Water is often overused in irrigation, making efficient management of it crucial. Precision Agriculture emphasizes tools like stem water potential (SWP) analysis for better plant status determination. However, such tools often require labor-intensive in-situ sampling. Automation and machine learning can streamline this process and enhance outcomes. This work focused on automating stem detection and xylem wetness classification using the Scholander Pressure Chamber, a widely used but demanding method for SWP measurement. The aim was to refine stem detection and develop computer-vision-based methods to better classify water emergence at the xylem.
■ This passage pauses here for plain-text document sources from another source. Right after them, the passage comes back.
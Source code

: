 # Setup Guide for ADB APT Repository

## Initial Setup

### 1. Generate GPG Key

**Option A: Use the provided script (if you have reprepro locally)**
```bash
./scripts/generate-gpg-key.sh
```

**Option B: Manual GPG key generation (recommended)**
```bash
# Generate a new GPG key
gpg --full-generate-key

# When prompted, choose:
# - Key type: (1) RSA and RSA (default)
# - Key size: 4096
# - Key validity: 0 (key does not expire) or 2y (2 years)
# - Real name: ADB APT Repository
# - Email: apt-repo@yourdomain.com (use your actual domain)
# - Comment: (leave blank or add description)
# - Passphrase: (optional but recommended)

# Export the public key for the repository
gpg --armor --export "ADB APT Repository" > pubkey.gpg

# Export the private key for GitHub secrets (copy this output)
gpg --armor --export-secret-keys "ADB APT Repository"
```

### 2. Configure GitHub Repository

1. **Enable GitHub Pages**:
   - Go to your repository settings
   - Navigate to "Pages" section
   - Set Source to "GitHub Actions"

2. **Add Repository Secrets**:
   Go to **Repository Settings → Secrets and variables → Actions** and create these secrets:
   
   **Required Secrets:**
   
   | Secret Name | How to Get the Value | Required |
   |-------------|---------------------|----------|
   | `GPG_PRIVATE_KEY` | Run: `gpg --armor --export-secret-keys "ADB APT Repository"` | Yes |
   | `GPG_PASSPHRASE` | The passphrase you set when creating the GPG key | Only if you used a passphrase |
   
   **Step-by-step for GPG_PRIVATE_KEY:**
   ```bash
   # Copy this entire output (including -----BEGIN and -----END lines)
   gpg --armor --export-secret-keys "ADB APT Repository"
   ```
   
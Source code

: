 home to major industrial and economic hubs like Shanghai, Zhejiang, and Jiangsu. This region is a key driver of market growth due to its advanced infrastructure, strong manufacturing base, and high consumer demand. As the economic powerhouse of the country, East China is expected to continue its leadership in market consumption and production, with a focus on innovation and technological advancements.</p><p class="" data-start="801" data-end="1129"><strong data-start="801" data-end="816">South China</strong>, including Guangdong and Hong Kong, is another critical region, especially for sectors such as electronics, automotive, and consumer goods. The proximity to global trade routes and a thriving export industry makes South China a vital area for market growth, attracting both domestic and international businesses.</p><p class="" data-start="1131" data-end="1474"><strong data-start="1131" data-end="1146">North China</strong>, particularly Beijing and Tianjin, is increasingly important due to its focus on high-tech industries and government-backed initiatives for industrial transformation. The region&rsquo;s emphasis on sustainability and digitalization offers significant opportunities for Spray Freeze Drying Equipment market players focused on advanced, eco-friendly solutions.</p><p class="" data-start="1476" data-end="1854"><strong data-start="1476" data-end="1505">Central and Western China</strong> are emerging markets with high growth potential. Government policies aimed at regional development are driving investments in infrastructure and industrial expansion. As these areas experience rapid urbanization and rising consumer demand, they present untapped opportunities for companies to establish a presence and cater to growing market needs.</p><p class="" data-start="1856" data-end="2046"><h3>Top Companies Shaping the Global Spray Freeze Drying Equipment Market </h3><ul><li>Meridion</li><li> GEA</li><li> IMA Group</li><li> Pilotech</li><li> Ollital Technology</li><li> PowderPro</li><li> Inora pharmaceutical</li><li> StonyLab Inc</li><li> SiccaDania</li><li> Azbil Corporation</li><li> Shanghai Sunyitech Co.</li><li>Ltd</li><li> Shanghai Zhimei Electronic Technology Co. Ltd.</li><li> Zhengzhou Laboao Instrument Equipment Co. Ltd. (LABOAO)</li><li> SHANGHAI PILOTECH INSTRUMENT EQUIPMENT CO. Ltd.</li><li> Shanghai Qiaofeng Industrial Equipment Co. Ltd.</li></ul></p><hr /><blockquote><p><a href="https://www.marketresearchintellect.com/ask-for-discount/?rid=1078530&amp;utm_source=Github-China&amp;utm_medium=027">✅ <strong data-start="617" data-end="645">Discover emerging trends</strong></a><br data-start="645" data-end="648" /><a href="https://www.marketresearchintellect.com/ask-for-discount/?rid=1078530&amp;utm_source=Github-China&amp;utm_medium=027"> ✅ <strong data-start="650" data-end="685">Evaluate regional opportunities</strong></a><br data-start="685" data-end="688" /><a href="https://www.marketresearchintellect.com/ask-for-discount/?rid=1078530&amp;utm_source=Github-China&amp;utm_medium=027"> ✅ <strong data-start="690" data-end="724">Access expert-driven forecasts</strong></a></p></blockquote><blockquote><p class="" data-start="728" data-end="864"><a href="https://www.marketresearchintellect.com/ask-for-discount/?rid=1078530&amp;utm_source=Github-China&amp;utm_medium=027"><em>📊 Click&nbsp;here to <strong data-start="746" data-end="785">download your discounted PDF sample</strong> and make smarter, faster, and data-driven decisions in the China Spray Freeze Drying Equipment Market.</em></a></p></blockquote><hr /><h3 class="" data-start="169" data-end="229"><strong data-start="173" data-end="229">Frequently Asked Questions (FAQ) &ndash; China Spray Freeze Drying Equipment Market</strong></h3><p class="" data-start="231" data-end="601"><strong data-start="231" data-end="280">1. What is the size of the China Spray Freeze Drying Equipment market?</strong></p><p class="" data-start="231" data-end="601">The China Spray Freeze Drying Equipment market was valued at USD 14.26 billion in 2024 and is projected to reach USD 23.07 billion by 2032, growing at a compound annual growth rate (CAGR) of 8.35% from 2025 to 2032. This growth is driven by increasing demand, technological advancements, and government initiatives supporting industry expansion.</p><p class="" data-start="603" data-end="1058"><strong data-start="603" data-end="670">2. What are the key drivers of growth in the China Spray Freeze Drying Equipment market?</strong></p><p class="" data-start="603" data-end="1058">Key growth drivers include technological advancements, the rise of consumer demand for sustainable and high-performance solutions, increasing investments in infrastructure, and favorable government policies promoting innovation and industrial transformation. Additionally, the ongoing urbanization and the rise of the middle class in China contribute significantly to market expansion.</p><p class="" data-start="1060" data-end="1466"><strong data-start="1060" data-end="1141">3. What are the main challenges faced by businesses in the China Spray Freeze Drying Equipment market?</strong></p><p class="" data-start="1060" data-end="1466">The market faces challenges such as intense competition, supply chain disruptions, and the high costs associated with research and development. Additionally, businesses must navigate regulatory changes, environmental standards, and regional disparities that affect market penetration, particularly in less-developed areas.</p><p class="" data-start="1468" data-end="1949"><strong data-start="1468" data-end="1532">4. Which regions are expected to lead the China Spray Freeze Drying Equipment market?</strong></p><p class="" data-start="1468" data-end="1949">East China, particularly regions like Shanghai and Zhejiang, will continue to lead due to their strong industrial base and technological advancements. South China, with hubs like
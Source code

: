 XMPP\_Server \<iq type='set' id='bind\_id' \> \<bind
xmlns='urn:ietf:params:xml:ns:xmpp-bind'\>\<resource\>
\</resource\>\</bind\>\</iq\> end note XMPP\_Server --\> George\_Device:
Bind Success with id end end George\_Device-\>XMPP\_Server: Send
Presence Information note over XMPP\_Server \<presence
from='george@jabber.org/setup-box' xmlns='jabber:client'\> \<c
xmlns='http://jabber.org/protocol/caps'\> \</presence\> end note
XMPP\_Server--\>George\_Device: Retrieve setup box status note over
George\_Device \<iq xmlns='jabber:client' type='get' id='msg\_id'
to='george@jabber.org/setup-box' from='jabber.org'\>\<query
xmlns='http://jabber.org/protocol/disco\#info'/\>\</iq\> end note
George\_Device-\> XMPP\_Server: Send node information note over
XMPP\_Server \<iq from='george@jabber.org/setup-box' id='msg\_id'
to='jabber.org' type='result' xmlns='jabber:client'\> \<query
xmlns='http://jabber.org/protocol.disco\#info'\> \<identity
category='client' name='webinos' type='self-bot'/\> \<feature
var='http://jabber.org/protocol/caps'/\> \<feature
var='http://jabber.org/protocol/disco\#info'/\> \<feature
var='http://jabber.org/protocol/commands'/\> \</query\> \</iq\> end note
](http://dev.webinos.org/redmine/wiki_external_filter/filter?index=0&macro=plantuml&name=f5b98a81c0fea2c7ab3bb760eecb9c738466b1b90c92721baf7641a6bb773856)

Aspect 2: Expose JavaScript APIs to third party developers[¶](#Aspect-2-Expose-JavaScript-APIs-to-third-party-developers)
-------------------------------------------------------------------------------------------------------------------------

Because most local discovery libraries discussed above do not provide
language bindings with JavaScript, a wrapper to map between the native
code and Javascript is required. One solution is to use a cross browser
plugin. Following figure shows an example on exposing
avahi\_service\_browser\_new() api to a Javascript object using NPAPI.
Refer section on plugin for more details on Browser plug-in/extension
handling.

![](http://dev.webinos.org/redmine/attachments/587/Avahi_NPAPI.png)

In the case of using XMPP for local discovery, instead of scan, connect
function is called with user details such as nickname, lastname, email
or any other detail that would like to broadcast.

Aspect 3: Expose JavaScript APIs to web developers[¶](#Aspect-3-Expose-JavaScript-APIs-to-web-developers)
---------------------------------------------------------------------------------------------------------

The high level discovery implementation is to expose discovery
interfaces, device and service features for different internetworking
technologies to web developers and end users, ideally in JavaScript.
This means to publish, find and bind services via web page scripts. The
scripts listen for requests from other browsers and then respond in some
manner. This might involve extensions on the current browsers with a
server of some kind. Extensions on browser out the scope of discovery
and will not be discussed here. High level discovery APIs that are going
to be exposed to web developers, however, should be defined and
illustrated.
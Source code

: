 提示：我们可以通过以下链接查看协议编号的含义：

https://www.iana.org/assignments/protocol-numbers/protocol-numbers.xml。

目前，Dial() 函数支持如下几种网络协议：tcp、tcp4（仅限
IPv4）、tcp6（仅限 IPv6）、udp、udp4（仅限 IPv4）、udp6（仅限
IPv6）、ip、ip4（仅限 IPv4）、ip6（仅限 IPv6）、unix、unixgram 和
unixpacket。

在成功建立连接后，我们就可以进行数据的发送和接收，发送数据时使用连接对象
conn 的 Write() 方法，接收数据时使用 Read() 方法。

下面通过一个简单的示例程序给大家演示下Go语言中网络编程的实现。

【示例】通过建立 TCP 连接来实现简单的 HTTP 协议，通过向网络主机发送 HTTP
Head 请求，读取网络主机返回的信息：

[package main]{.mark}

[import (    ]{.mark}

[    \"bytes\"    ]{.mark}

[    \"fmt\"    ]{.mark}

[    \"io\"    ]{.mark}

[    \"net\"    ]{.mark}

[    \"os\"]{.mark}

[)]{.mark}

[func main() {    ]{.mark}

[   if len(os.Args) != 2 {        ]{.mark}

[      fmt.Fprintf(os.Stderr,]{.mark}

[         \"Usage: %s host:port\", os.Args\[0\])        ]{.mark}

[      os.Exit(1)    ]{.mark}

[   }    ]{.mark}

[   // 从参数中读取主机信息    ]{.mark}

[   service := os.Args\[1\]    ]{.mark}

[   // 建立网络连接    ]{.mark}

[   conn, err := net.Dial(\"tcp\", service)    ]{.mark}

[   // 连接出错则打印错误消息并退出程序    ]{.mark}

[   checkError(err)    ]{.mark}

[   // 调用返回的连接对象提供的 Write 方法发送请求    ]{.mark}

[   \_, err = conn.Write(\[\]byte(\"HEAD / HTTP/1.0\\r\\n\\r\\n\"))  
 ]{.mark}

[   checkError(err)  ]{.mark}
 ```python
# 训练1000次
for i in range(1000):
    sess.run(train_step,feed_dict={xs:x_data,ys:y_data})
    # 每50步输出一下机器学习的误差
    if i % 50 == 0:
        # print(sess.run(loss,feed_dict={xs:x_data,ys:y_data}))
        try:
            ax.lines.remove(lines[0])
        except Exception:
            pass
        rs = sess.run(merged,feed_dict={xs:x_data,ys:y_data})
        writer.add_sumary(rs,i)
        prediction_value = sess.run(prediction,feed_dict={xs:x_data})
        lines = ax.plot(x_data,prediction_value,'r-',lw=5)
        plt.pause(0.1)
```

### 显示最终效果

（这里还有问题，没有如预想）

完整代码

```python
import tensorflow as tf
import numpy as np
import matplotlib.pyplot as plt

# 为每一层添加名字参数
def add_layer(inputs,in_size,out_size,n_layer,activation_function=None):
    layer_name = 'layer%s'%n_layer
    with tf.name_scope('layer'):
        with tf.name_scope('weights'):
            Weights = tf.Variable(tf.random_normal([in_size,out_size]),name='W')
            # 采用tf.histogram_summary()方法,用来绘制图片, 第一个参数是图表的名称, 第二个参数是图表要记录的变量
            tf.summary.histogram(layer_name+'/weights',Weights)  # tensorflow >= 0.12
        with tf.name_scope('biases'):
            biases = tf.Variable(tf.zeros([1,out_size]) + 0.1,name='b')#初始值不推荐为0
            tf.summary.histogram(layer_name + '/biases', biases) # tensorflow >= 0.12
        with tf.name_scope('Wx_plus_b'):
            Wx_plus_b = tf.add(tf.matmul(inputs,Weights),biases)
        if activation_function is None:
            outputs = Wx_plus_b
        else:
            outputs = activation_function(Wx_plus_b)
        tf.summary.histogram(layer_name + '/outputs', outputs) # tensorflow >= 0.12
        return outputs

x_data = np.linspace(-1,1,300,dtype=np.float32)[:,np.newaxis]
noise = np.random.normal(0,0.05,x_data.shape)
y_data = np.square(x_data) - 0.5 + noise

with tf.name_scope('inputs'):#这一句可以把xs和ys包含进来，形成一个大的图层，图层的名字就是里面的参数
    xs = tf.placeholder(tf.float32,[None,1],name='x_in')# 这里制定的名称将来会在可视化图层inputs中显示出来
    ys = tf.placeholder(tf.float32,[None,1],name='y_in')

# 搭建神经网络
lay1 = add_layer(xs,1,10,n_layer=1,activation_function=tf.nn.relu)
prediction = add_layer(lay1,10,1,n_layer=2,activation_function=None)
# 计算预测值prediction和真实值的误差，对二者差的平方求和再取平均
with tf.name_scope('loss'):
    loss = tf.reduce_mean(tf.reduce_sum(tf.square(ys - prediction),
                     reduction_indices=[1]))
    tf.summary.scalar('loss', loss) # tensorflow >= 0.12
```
To this end, we collected and manually annotated video data, applying vision- and learning-based methods for detection and classification. Additionally, we explored data augmentation and fine-tuned parameters to identify the most effective models. The identified best-performing models for stem detection and xylem wetness classification were evaluated end-to-end over 20 SWP measurements. Learning-based stem detection via YOLOv8n combined with ResNet50-based classification achieved a Top-1 accuracy of 80.98%, making it the best-performing approach for xylem wetness classification.

翻译：灌溉中常存在水资源过度使用问题，因此实现高效的水资源管理至关重要。精准农业强调采用茎水势分析等工具以更准确地评估植物状态。然而，此类工具通常需要耗费大量人力进行原位采样。自动化技术与机器学习能够优化这一流程并提升测量效果。本研究致力于利用Scholander压力室（一种广泛使用但操作要求较高的茎水势测量方法）实现茎干自动检测与木质部湿度分类。研究目标在于改进茎干检测方法，并开发基于计算机视觉的技术以更精准地分类木质部水分渗出状态。为此，我们采集并人工标注了视频数据，应用基于视觉与学习的方法进行检测与分类。此外，我们探索了数据增强技术并微调参数以确定最优模型。针对茎干检测与木质部湿度分类筛选出的最佳性能模型，在超过20次茎水势测量中进行了端到端评估。基于YOLOv8n的学习式茎干检测结合ResNet50分类模型取得了80.98%的Top-1准确率，成为木质部湿度分类任务中性能最优的方法。